The federal government responded with legislation aimed at making it harder for repeat violent offenders to obtain bail by requiring them to show why they should be released. The requirement is known as reverse onus because usually the prosecution bears the burden, not the accused. On Sept. 18, the House of Commons bypassed the usual process of a committee study and unanimously passed the legislation, Bill C-48. The bill is now before the Senate.
Critics in the legal community say the government’s attempt to tighten up bail law for the high-risk accused will inevitably increase the population of legally innocent inmates, especially Indigenous people and racialized minorities.
“The experience of our members is that reverse onus does not make the detention of an accused more likely,” Boris Bytensky, speaking for the Criminal Lawyers’ Association, told the Senate legal affairs committee.
“What it does,” he said, “is make bail hearings longer. It takes longer to get them on, it takes more time to put plans together, it requires more sureties to testify and backs up the system.”
Reverse onuses already exist in bail hearings for people accused of weapons trafficking and certain other firearms offences. Bill C-48 would add a reverse onus for additional firearms offences, such as possession of a prohibited firearm with ammunition, or committing a serious crime involving violence and a weapon, if the individual was convicted of a similar crime within the previous five years. It would also expand the reverse onus in domestic-violence cases. And it would require judges to show that they had considered public safety. Premiers and police chiefs endorsed the changes.
But lawyers with experience in bail hearings say what counts is whether the accused person can present a credible plan to ensure public safety, not who bears the onus. For instance, the man accused of ambushing and killing Ontario Provincial Police Constable Grzegorz Pierzchala last December while he was on bail – a killing that helped spur the premiers to demand legislative action – already faced a reverse onus under the existing law. A Superior Court judge had accepted his mother as a surety, or supervisor.
When newly appointed Justice Minister Arif Virani appeared in front of the Senate committee, Senator Mary Coyle asked him what evidence he had that the reverse onuses would protect the public. Mr. Virani’s replied: “As a matter of intuitive logic, if you’re making it harder to access bail, it likely will be received less.”
Impoverished people who don’t have family members to supervise them on bail will feel the effect of Bill C-48 the most, critics say.
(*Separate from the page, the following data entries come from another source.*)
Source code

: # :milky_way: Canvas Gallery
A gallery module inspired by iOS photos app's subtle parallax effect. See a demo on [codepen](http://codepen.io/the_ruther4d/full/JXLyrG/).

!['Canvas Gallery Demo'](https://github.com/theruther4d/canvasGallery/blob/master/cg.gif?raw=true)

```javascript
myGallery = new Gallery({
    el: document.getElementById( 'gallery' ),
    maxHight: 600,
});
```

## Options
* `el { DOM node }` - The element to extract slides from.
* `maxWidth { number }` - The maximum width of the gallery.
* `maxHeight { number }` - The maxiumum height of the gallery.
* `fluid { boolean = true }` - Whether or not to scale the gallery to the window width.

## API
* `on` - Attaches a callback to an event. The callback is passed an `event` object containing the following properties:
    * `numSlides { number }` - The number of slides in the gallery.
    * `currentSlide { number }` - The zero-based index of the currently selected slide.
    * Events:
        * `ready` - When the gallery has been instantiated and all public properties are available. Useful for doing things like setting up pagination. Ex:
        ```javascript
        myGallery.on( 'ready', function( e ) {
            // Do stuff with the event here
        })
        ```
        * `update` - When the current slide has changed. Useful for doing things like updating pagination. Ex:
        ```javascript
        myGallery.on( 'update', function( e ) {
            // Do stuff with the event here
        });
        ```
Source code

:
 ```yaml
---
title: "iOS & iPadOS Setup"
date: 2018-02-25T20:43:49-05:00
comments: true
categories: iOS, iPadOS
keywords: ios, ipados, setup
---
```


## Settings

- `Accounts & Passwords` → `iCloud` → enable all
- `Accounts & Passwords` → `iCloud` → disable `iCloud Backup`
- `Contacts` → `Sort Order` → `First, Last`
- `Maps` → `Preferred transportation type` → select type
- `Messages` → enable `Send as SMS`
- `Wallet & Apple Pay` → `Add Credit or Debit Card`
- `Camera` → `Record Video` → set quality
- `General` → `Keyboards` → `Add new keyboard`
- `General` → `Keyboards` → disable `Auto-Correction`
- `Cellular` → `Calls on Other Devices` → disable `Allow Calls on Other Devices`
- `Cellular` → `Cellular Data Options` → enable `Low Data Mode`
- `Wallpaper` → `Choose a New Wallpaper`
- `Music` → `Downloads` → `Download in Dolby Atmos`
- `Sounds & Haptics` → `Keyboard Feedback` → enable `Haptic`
It will therefore add to the disproportionate numbers of Indigenous, Black and mentally ill inmates in custody, they say.
“The direction of the bill is certainly contrary to the government’s anti-racism policies,” Michael Bryant, a former Ontario attorney-general who is now the chief executive officer of B.C.’s legal aid program, said in an interview.
In his view, the system’s statutory promise, that an initial bail hearing will be held within 24 hours, has become an empty exercise.
“They just call you in front of a camera or a court and schedule when the hearing is going to take place. Which isn’t what the law says – but that’s the way it’s being interpreted,” he said in an interview.
Alberta Attorney-General Mickey Amery disagrees, saying accused people themselves are making choices that are to blame for the high numbers on remand. These choices include taking time to assess their situation, meet with defence counsel to review disclosure of the evidence and weigh their options.
“Anybody looking for a bail hearing will receive one in a timely manner,” he said.
His province, like Ontario and B.C., has set up special prosecution teams to try to persuade judges to keep offenders perceived to be a high risk in custody until trial.
“What we’re noticing here in Alberta, and I think all across the country, is a dramatic rise in crime,” Mr. Amery said. “We are doing everything we can within our provincial jurisdictional abilities.”